== Exercise data ==
· · · · · · ·

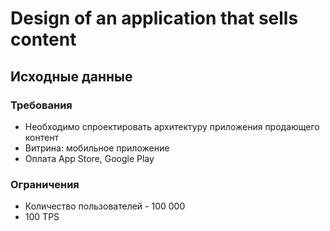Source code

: # Design of an application that sells content

## Исходные данные

### Требования

- Необходимо спроектировать архитектуру приложения продающего контент
- Витрина: мобильное приложение
- Оплата App Store, Google Play

### Ограничения

- Количество пользователей - 100 000
- 100 TPS
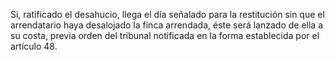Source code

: Si, ratificado el desahucio, llega el día señalado para la restitución sin que el arrendatario haya desalojado la finca arrendada, éste será lanzado de ella a su costa, previa orden del tribunal notificada en la forma establecida por el artículo 48.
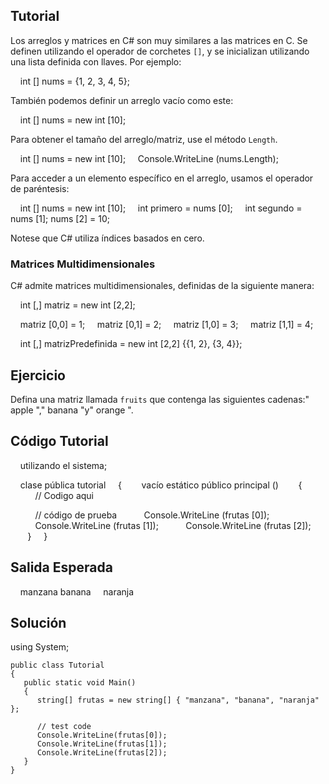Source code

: ﻿Tutorial
--------

Los arreglos y matrices en C# son muy similares a las matrices en C. Se definen utilizando el operador de corchetes `[]`, y
se inicializan utilizando una lista definida con llaves. Por ejemplo:

    int [] nums = {1, 2, 3, 4, 5};

También podemos definir un arreglo vacío como este:

    int [] nums = new int [10];

Para obtener el tamaño del arreglo/matriz, use el método `Length`.

    int [] nums = new int [10];
    Console.WriteLine (nums.Length);

Para acceder a un elemento específico en el arreglo, usamos el operador de paréntesis:

    int [] nums = new int [10];
    int primero = nums [0];
    int segundo = nums [1];
	nums [2] = 10;

Notese que C# utiliza índices basados ​​en cero.

### Matrices Multidimensionales

C# admite matrices multidimensionales, definidas de la siguiente manera:

    int [,] matriz = new int [2,2];

    matriz [0,0] = 1;
    matriz [0,1] = 2;
    matriz [1,0] = 3;
    matriz [1,1] = 4;

    int [,] matrizPredefinida = new int [2,2] {{1, 2}, {3, 4}};

Ejercicio
--------

Defina una matriz llamada `fruits` que contenga las siguientes cadenas:" apple "," banana "y" orange ".

Código Tutorial
-------------

    utilizando el sistema;

    clase pública tutorial
    {
       vacío estático público principal ()
       {
          // Codigo aqui

          // código de prueba
          Console.WriteLine (frutas [0]);
          Console.WriteLine (frutas [1]);
          Console.WriteLine (frutas [2]);
       }
    }

Salida Esperada
---------------

    manzana
	banana
    naranja

Solución
--------
  using System;

    public class Tutorial
    {
       public static void Main()
       {
          string[] frutas = new string[] { "manzana", "banana", "naranja" };

          // test code
          Console.WriteLine(frutas[0]);
          Console.WriteLine(frutas[1]);
          Console.WriteLine(frutas[2]);
       }
    }
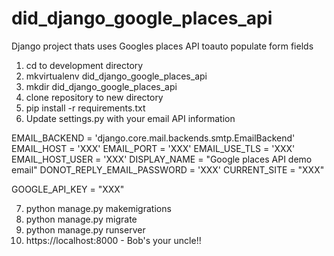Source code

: # did_django_google_places_api
Django project thats uses Googles places API toauto populate form fields

1) cd to development directory
2) mkvirtualenv did_django_google_places_api
3) mkdir did_django_google_places_api
4) clone repository to new directory
5) pip install -r requirements.txt
6) Update settings.py with your email API information

EMAIL_BACKEND = 'django.core.mail.backends.smtp.EmailBackend'
EMAIL_HOST = 'XXX'
EMAIL_PORT = 'XXX'
EMAIL_USE_TLS = 'XXX'
EMAIL_HOST_USER = 'XXX'
DISPLAY_NAME = "Google places API demo email"
DONOT_REPLY_EMAIL_PASSWORD = 'XXX'
CURRENT_SITE = "XXX"

GOOGLE_API_KEY = "XXX"


7) python manage.py makemigrations
8) python manage.py migrate
9) python manage.py runserver
10) https://localhost:8000 - Bob's your uncle!!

· · · · · · ·

== What you have to do ==
Go through the entries and retype them exactly, except for the images.

== Written response ==
Source code

: # Design of an application that sells content

## Исходные данные

### Требования

- Необходимо спроектировать архитектуру приложения продающего контент
- Витрина: мобильное приложение
- Оплата App Store, Google Play

### Ограничения

- Количество пользователей - 100 000
- 100 TPS
Source code

: Si, ratificado el desahucio, llega el día señalado para la restitución sin que el arrendatario haya desalojado la finca arrendada, éste será lanzado de ella a su costa, previa orden del tribunal notificada en la forma establecida por el artículo 48.
Source code

: ﻿Tutorial
--------

Los arreglos y matrices en C# son muy similares a las matrices en C. Se definen utilizando el operador de corchetes `[]`, y
se inicializan utilizando una lista definida con llaves. Por ejemplo:

    int [] nums = {1, 2, 3, 4, 5};

También podemos definir un arreglo vacío como este:

    int [] nums = new int [10];

Para obtener el tamaño del arreglo/matriz, use el método `Length`.

    int [] nums = new int [10];
    Console.WriteLine (nums.Length);

Para acceder a un elemento específico en el arreglo, usamos el operador de paréntesis:

    int [] nums = new int [10];
    int primero = nums [0];
    int segundo = nums [1];
	nums [2] = 10;

Notese que C# utiliza índices basados ​​en cero.

### Matrices Multidimensionales

C# admite matrices multidimensionales, definidas de la siguiente manera:

    int [,] matriz = new int [2,2];

    matriz [0,0] = 1;
    matriz [0,1] = 2;
    matriz [1,0] = 3;
    matriz [1,1] = 4;

    int [,] matrizPredefinida = new int [2,2] {{1, 2}, {3, 4}};

Ejercicio
--------

Defina una matriz llamada `fruits` que contenga las siguientes cadenas:" apple "," banana "y" orange ".

Código Tutorial
-------------

    utilizando el sistema;

    clase pública tutorial
    {
       vacío estático público principal ()
       {
          // Codigo aqui

          // código de prueba
          Console.WriteLine (frutas [0]);
          Console.WriteLine (frutas [1]);
          Console.WriteLine (frutas [2]);
       }
    }

Salida Esperada
---------------

    manzana
	banana
    naranja

Solución
--------
  using System;

    public class Tutorial
    {
       public static void Main()
       {
          string[] frutas = new string[] { "manzana", "banana", "naranja" };

          // test code
          Console.WriteLine(frutas[0]);
          Console.WriteLine(frutas[1]);
          Console.WriteLine(frutas[2]);
       }
    }
Source code

: # did_django_google_places_api
Django project thats uses Googles places API toauto populate form fields

1) cd to development directory
2) mkvirtualenv did_django_google_places_api
3) mkdir did_django_google_places_api
4) clone repository to new directory
5) pip install -r requirements.txt
6) Update settings.py with your email API information

EMAIL_BACKEND = 'django.core.mail.backends.smtp.EmailBackend'
EMAIL_HOST = 'XXX'
EMAIL_PORT = 'XXX'
EMAIL_USE_TLS = 'XXX'
EMAIL_HOST_USER = 'XXX'
DISPLAY_NAME = "Google places API demo email"
DONOT_REPLY_EMAIL_PASSWORD = 'XXX'
CURRENT_SITE = "XXX"

GOOGLE_API_KEY = "XXX"


7) python manage.py makemigrations
8) python manage.py migrate
9) python manage.py runserver
10) https://localhost:8000 - Bob's your uncle!!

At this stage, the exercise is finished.